Konularını; işdünyası+ekonomi, çevre+enerji, sağlık+tıp, siyaset+toplum, bilim+teknoloji diye böldüler. Sitenin tepesinde, “Gazeteciliğe yeni bir bakış açısı” yazıyor. Gerçekten de, üniversite hocası ile gazeteci arasında kurulması zor görülen ilişkiyi kuran, yürüten yenilikçi bir anlayış.
Neden böyle bir şeye ihtiyaç duydu üniversiteler?
Bilim kişileri baktılar ki bilim haberciliği, istisnaları olsa bile, küresel yayın tekelleri (örneğin Murdoch, Fox, v.b.) tarafından çok da önemsenmiyor. Kendi “vatandaş gazetecilik” kitlelerini oluşturmaya karar verdiler.
ABD’de son krizde medyanın bilim muhabirleri, işlerini ilk kaybeden elemanlar olmuştu. Bazı gazetelerde bilim sayfaları kaldırıldı. CNN bile bütün bilim ve teknoloji ekibini işten çıkarttı (Şimdi durum düzelmiştir her halde?). En köklü eski gazetelerden “Boston Globe” bile bilim bölümünü kapattı. Boston, MIT, Harvard gibi star üniversitelerin okuduğu gazete hem de! Evet, orada bile oldu bunlar…

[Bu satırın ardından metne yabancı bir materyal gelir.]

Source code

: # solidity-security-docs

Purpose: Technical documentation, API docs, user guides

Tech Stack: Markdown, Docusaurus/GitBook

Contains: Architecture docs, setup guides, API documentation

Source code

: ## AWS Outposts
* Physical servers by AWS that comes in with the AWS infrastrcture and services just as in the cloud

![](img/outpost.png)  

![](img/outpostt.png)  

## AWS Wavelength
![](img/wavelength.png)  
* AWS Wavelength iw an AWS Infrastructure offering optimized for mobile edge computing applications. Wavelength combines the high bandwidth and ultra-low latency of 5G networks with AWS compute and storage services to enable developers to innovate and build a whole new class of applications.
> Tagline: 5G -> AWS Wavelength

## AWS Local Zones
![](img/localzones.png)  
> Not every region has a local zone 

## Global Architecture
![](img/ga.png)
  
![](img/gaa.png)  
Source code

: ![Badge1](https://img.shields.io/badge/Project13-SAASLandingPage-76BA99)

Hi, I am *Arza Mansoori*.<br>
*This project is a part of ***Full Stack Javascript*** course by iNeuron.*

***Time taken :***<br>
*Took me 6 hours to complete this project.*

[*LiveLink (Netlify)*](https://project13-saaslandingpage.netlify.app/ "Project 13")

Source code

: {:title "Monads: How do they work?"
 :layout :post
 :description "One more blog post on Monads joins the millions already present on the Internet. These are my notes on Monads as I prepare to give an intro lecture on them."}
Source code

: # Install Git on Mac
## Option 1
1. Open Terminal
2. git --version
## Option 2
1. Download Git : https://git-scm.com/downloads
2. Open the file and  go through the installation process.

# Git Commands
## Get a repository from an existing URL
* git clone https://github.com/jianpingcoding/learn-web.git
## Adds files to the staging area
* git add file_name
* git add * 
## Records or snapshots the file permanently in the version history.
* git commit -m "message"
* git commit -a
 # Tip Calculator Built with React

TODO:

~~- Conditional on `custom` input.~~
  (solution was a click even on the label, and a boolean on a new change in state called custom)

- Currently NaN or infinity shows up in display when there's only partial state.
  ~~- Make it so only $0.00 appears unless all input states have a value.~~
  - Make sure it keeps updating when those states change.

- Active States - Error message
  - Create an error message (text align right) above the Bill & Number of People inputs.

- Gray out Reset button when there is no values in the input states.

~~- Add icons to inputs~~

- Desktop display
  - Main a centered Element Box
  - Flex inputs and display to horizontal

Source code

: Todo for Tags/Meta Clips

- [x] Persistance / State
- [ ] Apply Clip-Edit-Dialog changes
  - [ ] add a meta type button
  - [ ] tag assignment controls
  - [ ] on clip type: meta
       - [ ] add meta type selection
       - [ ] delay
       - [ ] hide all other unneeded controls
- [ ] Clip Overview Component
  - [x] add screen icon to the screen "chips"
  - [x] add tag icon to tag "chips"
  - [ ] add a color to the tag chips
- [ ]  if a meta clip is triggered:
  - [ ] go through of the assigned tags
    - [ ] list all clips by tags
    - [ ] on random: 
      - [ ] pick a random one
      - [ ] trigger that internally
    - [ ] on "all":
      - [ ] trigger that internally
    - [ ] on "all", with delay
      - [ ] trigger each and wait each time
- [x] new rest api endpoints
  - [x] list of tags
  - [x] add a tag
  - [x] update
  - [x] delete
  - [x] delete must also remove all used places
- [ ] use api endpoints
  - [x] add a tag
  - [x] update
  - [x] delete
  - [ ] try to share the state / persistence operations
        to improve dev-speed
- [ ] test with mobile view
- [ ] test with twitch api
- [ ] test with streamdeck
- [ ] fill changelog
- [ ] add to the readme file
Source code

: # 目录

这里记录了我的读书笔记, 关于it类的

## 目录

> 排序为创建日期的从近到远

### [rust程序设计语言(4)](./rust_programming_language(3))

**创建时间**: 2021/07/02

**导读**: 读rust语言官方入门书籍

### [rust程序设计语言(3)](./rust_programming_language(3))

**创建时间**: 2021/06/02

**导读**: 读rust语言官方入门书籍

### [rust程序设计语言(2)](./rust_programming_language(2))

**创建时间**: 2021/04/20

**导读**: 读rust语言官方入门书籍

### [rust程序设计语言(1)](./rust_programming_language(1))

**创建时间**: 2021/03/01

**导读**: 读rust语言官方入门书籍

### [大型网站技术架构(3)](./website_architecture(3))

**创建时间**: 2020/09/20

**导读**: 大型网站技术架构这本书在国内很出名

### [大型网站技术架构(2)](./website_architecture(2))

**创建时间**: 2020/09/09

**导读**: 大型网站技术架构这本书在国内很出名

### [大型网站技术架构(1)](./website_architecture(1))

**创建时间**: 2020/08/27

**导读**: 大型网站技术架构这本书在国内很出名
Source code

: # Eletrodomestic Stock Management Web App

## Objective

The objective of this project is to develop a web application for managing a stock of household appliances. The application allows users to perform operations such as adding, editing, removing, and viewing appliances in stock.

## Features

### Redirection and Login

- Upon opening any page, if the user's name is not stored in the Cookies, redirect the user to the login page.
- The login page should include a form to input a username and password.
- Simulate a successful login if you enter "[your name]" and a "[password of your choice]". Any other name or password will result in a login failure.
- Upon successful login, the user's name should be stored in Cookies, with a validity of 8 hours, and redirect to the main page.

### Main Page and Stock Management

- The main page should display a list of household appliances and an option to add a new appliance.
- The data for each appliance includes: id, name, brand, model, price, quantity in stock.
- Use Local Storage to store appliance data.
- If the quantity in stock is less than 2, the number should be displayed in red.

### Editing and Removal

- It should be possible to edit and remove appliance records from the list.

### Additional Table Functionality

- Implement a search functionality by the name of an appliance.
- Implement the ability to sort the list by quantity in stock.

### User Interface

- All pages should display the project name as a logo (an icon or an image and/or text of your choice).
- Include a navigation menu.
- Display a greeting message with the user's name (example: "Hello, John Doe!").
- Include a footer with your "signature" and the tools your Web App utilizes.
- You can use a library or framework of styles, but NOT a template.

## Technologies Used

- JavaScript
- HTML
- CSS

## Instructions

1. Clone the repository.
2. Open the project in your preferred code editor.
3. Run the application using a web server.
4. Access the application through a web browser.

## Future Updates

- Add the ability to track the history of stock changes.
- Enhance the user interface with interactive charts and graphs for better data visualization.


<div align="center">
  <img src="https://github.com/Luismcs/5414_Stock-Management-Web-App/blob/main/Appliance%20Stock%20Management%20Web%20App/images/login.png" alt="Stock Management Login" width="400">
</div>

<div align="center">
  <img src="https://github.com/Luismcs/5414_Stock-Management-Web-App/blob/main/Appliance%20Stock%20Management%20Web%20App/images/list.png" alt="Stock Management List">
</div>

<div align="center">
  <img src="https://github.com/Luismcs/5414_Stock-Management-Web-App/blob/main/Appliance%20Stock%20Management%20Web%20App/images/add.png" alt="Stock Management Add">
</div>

Bilimsel çalışmalarını saygın akademik dergilerde yayınlamakla yetinmeyen üniversiteler için bu durum, kamuoyu ile ilişkilerinin kopması demekti. Bu da, olacak iş değildi. Türkiye’de, tek bir kitap yazmadan, küresel saygınlığı olan akademik dergide makalesi çıkmadan koca bir ömür geçiren yüzlerce profesör varken, yabancı hocaların bu çabaları bize yabancı geliyor hocam.